Wednesday, December 17, 2008

Lesaffer on the nature of legal history

Randall C.H. Lesaffer, Dean of Tilburg Law School, The Netherlands, has posted an essay about the nature of legal history, Law between Past and Present. His distinctions between the kinds of legal history done in law schools and in history departments doesn't hold in the United States, so it may be most interesting in illustrating differences between the way legal history is done in Europe and the U.S. In the U.S., most scholars who call themselves "legal historians" engage in research that falls in Lesaffer's second category, which in his experience is the kind of research done by legal historians in history departments. His first and third categories consist of the sort of historically oriented research sometimes done by lawyers and legal scholars who are not principally historians, and often who do not have historical training.
It would be so helpful to hear from legal historians outside the U.S. on their sense of the field. Here's an excerpt from Lesaffer:
First, there is the study of ‘history in law’. Lawyers, in whatever capacity, often need to refer to the past in order to argue the existence or the interpretation of a certain rule. Whether the formal source of the rule is customary, legislative, judicial or jurisprudential, the rule roots in a more or less remote past. A rule’s history is an inherent as well as constitutive part of it....
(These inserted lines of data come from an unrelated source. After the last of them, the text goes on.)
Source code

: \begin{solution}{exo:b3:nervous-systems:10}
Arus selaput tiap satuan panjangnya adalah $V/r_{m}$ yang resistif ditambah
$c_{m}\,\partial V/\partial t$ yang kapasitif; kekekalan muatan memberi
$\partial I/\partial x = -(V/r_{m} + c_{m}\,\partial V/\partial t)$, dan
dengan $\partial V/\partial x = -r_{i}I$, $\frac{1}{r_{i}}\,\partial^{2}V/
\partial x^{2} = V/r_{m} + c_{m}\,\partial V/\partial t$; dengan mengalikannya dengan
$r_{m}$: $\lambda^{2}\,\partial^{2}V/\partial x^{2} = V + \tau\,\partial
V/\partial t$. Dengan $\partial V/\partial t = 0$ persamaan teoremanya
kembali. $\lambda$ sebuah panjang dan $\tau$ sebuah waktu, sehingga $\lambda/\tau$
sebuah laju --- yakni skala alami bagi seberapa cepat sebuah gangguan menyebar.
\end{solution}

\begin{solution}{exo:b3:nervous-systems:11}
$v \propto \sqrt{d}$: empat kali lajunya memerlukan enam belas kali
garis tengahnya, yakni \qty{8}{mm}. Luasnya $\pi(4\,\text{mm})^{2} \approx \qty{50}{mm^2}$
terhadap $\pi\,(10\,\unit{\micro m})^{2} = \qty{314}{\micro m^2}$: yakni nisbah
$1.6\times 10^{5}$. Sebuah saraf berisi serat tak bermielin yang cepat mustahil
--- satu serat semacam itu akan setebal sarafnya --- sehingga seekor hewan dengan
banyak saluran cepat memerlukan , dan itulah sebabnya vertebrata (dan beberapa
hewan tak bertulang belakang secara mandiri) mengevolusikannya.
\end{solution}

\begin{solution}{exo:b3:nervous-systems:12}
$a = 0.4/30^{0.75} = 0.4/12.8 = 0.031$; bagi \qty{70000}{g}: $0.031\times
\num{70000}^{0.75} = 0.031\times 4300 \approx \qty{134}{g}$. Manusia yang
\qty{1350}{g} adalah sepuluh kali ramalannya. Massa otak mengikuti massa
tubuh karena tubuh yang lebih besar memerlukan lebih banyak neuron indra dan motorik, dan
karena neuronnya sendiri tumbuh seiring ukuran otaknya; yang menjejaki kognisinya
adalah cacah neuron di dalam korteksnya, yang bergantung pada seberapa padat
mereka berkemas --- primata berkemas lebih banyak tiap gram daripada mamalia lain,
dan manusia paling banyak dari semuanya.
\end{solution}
Second, there is ‘law in history’. This refers to the study of law within its broad social, economic, cultural and political context. The object of study is the mutual interaction between law and society at a certain time and certain place in history. This kind of historical research into the law is more often conducted by historians working in history departments rather than law schools and is, in terms of methodology, the most ‘historical’ of all three. What this entails will be explained in the final pages of this chapter.
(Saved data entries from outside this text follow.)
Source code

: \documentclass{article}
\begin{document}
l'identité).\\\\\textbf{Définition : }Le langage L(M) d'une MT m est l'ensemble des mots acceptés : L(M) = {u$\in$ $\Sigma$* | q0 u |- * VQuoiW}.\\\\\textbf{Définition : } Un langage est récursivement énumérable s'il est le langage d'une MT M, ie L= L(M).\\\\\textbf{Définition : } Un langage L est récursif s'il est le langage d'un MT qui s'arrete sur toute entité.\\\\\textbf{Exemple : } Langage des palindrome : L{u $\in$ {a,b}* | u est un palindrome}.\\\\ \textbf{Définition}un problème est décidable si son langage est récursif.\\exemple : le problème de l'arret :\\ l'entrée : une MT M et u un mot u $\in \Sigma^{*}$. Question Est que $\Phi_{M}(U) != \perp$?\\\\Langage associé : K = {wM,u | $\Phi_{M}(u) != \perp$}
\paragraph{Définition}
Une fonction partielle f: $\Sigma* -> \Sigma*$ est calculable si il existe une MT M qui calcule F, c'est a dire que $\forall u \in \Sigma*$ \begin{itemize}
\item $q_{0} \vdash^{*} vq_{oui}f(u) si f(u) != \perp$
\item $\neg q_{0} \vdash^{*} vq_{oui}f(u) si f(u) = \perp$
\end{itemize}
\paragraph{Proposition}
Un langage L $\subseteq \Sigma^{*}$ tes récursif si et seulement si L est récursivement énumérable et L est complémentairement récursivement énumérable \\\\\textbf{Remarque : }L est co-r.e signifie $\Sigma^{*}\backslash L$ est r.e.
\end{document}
Third, there is ‘history of law’. This type of legal historical literature holds a middle position in the continuum between the former two. This type of legal history is first and foremost the preserve of legal historians who hold law degrees and are attached to law schools or legal research institutes. Under this denominator falls research which considers law as a self-contained historical phenomenon. The purpose of this type of legal history is to understand what the ‘law’ was at a certain time and place in history. It only differs from the study of contemporary law in that it concerns law from the past. The object of study may be either the law system as a whole, or just a particular branch, institution, principle, rule or concept. While often one refers to the study of the law as a whole as external legal history and of particular parts of its as internal legal history, it would be more correct to speak of macro- and micro-legal history. The term external legal history could better be applied to ‘law in history’ and internal legal history to ‘history of law’.